Work order: Please copy every line of the records below that holds the word "entre".

Provided material:
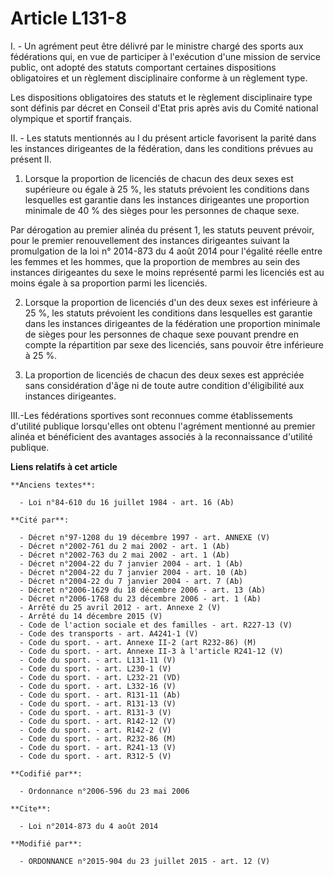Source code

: # Article L131-8

I. - Un agrément peut être délivré par le ministre chargé des sports aux fédérations qui, en vue de participer à l'exécution
d'une mission de service public, ont adopté des statuts comportant certaines dispositions obligatoires et un règlement
disciplinaire conforme à un règlement type.

Les dispositions obligatoires des statuts et le règlement disciplinaire type sont définis par décret en Conseil d'Etat pris
après avis du Comité national olympique et sportif français.

II. - Les statuts mentionnés au I du présent article favorisent la parité dans les instances dirigeantes de la fédération,
dans les conditions prévues au présent II. 

1. Lorsque la proportion de licenciés de chacun des deux sexes est supérieure ou égale à 25 %, les statuts prévoient les
conditions dans lesquelles est garantie dans les instances dirigeantes une proportion minimale de 40 % des sièges pour les
personnes de chaque sexe. 

Par dérogation au premier alinéa du présent 1, les statuts peuvent prévoir, pour le premier renouvellement des instances
dirigeantes suivant la promulgation de la loi n° 2014-873 du 4 août 2014 pour l'égalité réelle entre les femmes et les
hommes, que la proportion de membres au sein des instances dirigeantes du sexe le moins représenté parmi les licenciés est au
moins égale à sa proportion parmi les licenciés. 

2. Lorsque la proportion de licenciés d'un des deux sexes est inférieure à 25 %, les statuts prévoient les conditions dans
lesquelles est garantie dans les instances dirigeantes de la fédération une proportion minimale de sièges pour les personnes
de chaque sexe pouvant prendre en compte la répartition par sexe des licenciés, sans pouvoir être inférieure à 25 %. 

3. La proportion de licenciés de chacun des deux sexes est appréciée sans considération d'âge ni de toute autre condition
d'éligibilité aux instances dirigeantes.

III.-Les fédérations sportives sont reconnues comme établissements d'utilité publique lorsqu'elles ont obtenu l'agrément
mentionné au premier alinéa et bénéficient des avantages associés à la reconnaissance d'utilité publique.

**Liens relatifs à cet article**

	**Anciens textes**:

	  - Loi n°84-610 du 16 juillet 1984 - art. 16 (Ab)

	**Cité par**:

	  - Décret n°97-1208 du 19 décembre 1997 - art. ANNEXE (V)
	  - Décret n°2002-761 du 2 mai 2002 - art. 1 (Ab)
	  - Décret n°2002-763 du 2 mai 2002 - art. 1 (Ab)
	  - Décret n°2004-22 du 7 janvier 2004 - art. 1 (Ab)
	  - Décret n°2004-22 du 7 janvier 2004 - art. 10 (Ab)
	  - Décret n°2004-22 du 7 janvier 2004 - art. 7 (Ab)
	  - Décret n°2006-1629 du 18 décembre 2006 - art. 13 (Ab)
	  - Décret n°2006-1768 du 23 décembre 2006 - art. 1 (Ab)
	  - Arrêté du 25 avril 2012 - art. Annexe 2 (V)
	  - Arrêté du 14 décembre 2015 (V)
	  - Code de l'action sociale et des familles - art. R227-13 (V)
	  - Code des transports - art. A4241-1 (V)
	  - Code du sport. - art. Annexe II-2 (art R232-86) (M)
	  - Code du sport. - art. Annexe II-3 à l'article R241-12 (V)
	  - Code du sport. - art. L131-11 (V)
	  - Code du sport. - art. L230-1 (V)
	  - Code du sport. - art. L232-21 (VD)
	  - Code du sport. - art. L332-16 (V)
	  - Code du sport. - art. R131-11 (Ab)
	  - Code du sport. - art. R131-13 (V)
	  - Code du sport. - art. R131-3 (V)
	  - Code du sport. - art. R142-12 (V)
	  - Code du sport. - art. R142-2 (V)
	  - Code du sport. - art. R232-86 (M)
	  - Code du sport. - art. R241-13 (V)
	  - Code du sport. - art. R312-5 (V)

	**Codifié par**:

	  - Ordonnance n°2006-596 du 23 mai 2006

	**Cite**:

	  - Loi n°2014-873 du 4 août 2014

	**Modifié par**:

	  - ORDONNANCE n°2015-904 du 23 juillet 2015 - art. 12 (V)
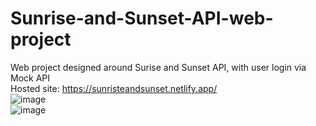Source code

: # Sunrise-and-Sunset-API-web-project
Web project designed around Surise and Sunset API, with user login via Mock API <br>
Hosted site: https://sunristeandsunset.netlify.app/ <br>
![image](https://github.com/dzemil04/Sunrise-and-Sunset-API-web-project/assets/118398243/fa572ab2-42f0-4315-94b9-a13979f2192a) <br>
![image](https://github.com/dzemil04/Sunrise-and-Sunset-API-web-project/assets/118398243/2ea51505-c3f1-44d6-ac78-41836038ef77)
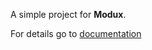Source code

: A simple project for **Modux**.

For details go to [documentation](https://github.com/modux4s/modux-example)
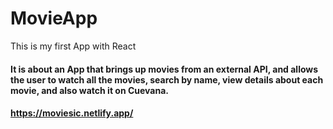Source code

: # MovieApp
This is my first App with React

#### It is about an App that brings up movies from an external API, and allows the user to watch all the movies, search by name, view details about each movie, and also watch it on Cuevana.

#### https://moviesic.netlify.app/

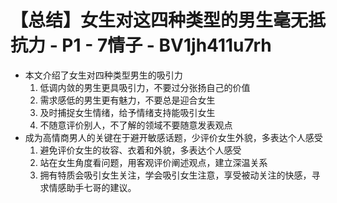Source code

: # 【总结】女生对这四种类型的男生毫无抵抗力 - P1 - 7情子 - BV1jh411u7rh

-   本文介绍了女生对四种类型男生的吸引力
    1.  低调内敛的男生更具吸引力，不要过分张扬自己的价值
    2.  需求感低的男生更有魅力，不要总是迎合女生
    3.  及时捕捉女生情绪，给予情绪支持能吸引女生
    4.  不随意评价别人，不了解的领域不要随意发表观点
-   成为高情商男人的关键在于避开敏感话题，少评价女生外貌，多表达个人感受
    1.  避免评价女生的妆容、衣着和外貌，多表达个人感受
    2.  站在女生角度看问题，用客观评价阐述观点，建立深温关系
    3.  拥有特质会吸引女生关注，学会吸引女生注意，享受被动关注的快感，寻求情感助手七哥的建议。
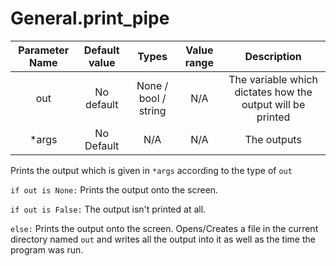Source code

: # General.print_pipe

| Parameter Name | Default value | Types | Value range | Description | 
| :---: | :---: | :---: | :---: | :---: |
|out |No default | None / bool / string | N/A  | The variable which dictates how the output will be printed |
| *args | No Default | N/A | N/A | The outputs |

Prints the output which is given in `*args` according to the type of `out`

`if out is None:`
Prints the output onto the screen.

`if out is False:`
The output isn't printed at all.

`else:`
Prints the output onto the screen.
Opens/Creates a file in the current directory named `out` and writes all the output into it as well as the time the program was run.
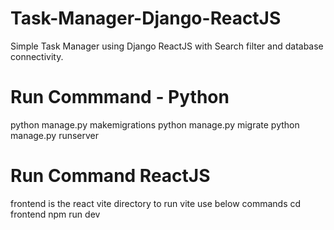 # Task-Manager-Django-ReactJS
Simple Task Manager using Django ReactJS with Search filter and database connectivity.
# Run Commmand - Python
python manage.py makemigrations
python manage.py migrate
python manage.py runserver

# Run Command ReactJS
frontend is the react vite directory to run vite use below commands
cd frontend 
npm run dev
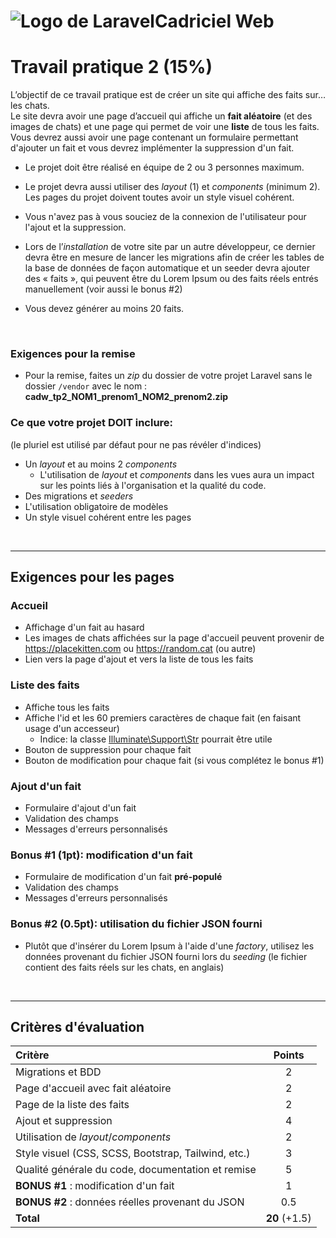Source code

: ﻿
# ![Logo de Laravel](https://upload.wikimedia.org/wikipedia/commons/9/9a/Laravel.svg)Cadriciel Web 

# Travail pratique 2 (15%)

L’objectif de ce travail pratique est de créer un site qui affiche des faits sur… les chats.  
Le site devra avoir une page d’accueil qui affiche un **fait aléatoire** (et des images de chats) et une page qui permet de voir une **liste** de tous les faits. Vous devrez aussi avoir une page contenant un formulaire permettant d'ajouter un fait et vous devrez implémenter la suppression d'un fait.

- Le projet doit être réalisé en équipe de 2 ou 3 personnes maximum.

- Le projet devra aussi utiliser des _layout_ (1) et _components_ (minimum 2). Les pages du projet doivent toutes avoir un style visuel cohérent.

- Vous n'avez pas à vous souciez de la connexion de l'utilisateur pour l'ajout et la suppression.

- Lors de l’_installation_ de votre site par un autre développeur, ce dernier devra être en mesure de lancer les migrations afin de créer les tables de la base de données de façon automatique et un seeder devra ajouter des « faits », qui peuvent être du Lorem Ipsum ou des faits réels entrés manuellement (voir aussi le bonus #2)

- Vous devez générer au moins 20 faits.

<br>


### Exigences pour la remise

- Pour la remise, faites un _zip_ du dossier de votre projet Laravel sans le dossier `/vendor` avec le nom : **cadw_tp2_NOM1_prenom1_NOM2_prenom2.zip**

### Ce que votre projet DOIT inclure:
(le pluriel est utilisé par défaut pour ne pas révéler d'indices)
- Un _layout_ et au moins 2 _components_
	- L'utilisation de _layout_ et _components_ dans les vues aura un impact sur les points liés à l'organisation et la qualité du code.
- Des migrations et _seeders_
- L'utilisation obligatoire de modèles
- Un style visuel cohérent entre les pages

<br>

---

## Exigences pour les pages
### Accueil
- Affichage d'un fait au hasard
- Les images de chats affichées sur la page d'accueil peuvent provenir de https://placekitten.com ou https://random.cat (ou autre)
- Lien vers la page d'ajout et vers la liste de tous les faits

### Liste des faits
- Affiche tous les faits
- Affiche l'id et les 60 premiers caractères de chaque fait (en faisant usage d'un accesseur)
	- Indice: la classe [Illuminate\Support\Str](https://laravel.com/api/5.5/Illuminate/Support/Str.html) pourrait être utile
- Bouton de suppression pour chaque fait
- Bouton de modification pour chaque fait (si vous complétez le bonus #1)

### Ajout d'un fait
- Formulaire d'ajout d'un fait
- Validation des champs
- Messages d'erreurs personnalisés

### Bonus #1 (1pt): modification d'un fait
- Formulaire de modification d'un fait **pré-populé**
- Validation des champs
- Messages d'erreurs personnalisés

### Bonus #2 (0.5pt): utilisation du fichier JSON fourni
- Plutôt que d'insérer du Lorem Ipsum à l'aide d'une _factory_, utilisez les données provenant du fichier JSON fourni lors du _seeding_ (le fichier contient des faits réels sur les chats, en anglais)

<br>

---

## Critères d'évaluation

| Critère | Points |
| :--- | :---: |
| Migrations et BDD | 2 |
| Page d'accueil avec fait aléatoire | 2 |
| Page de la liste des faits | 2 |
| Ajout et suppression | 4 |
| Utilisation de _layout_/_components_ | 2 | 
| Style visuel (CSS, SCSS, Bootstrap, Tailwind, etc.) | 3 |
| Qualité générale du code, documentation et remise | 5 | 
| **BONUS #1** : modification d'un fait | 1 |
| **BONUS #2** : données réelles provenant du JSON | 0.5 |
| **Total** | **20** (+1.5) | 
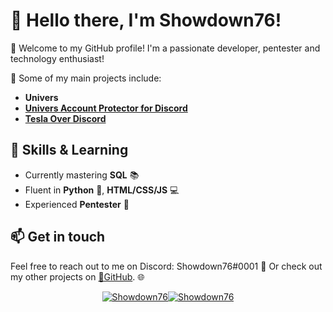 # 👋 Hello there, I'm Showdown76!

🌟 Welcome to my GitHub profile! I'm a passionate developer, pentester and technology enthusiast!

🔭 Some of my main projects include:

- **Univers**
- [**Univers Account Protector for Discord**](https://github.com/Showdown76py/discord-protector/)
- [**Tesla Over Discord**](https://github.com/Showdown76py/tesla-over-discord/)

## 🌱 Skills & Learning

- Currently mastering **SQL** 📚
- Fluent in **Python** 🐍, **HTML/CSS/JS** 💻
- Experienced **Pentester** 🔐

## 📫 Get in touch

Feel free to reach out to me on Discord: Showdown76#0001 📨
Or check out my other projects on [🔗GitHub](https://github.com/Showdown76py). 🌐

<div style="width:100%;display: flex;justify-content: center;">
<a href="#">
<img src="https://stats-lilac.vercel.app/api?username=showdown76py&count_private=True&show_icons=True&bg_color=0d1117&hide_border=True&card_width=350" alt="Showdown76" style="border-radius:0" />
</a>
 <br/>
<a href="#">
<img src="https://stats-lilac.vercel.app/api/top-langs/?username=showdown76py&layout=compact&bg_color=0d1117&hide_border=True&card_width=438" alt="Showdown76" />
</a>
</div>

<!---
Showdown76py/Showdown76py is a ✨ special ✨ repository because its `README.md` (this file) appears on your GitHub profile.
You can click the Preview link to take a look at your changes.
--->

Exercise answer:
dirigeantes suivant la promulgation de la loi n° 2014-873 du 4 août 2014 pour l'égalité réelle entre les femmes et les
- Un style visuel cohérent entre les pages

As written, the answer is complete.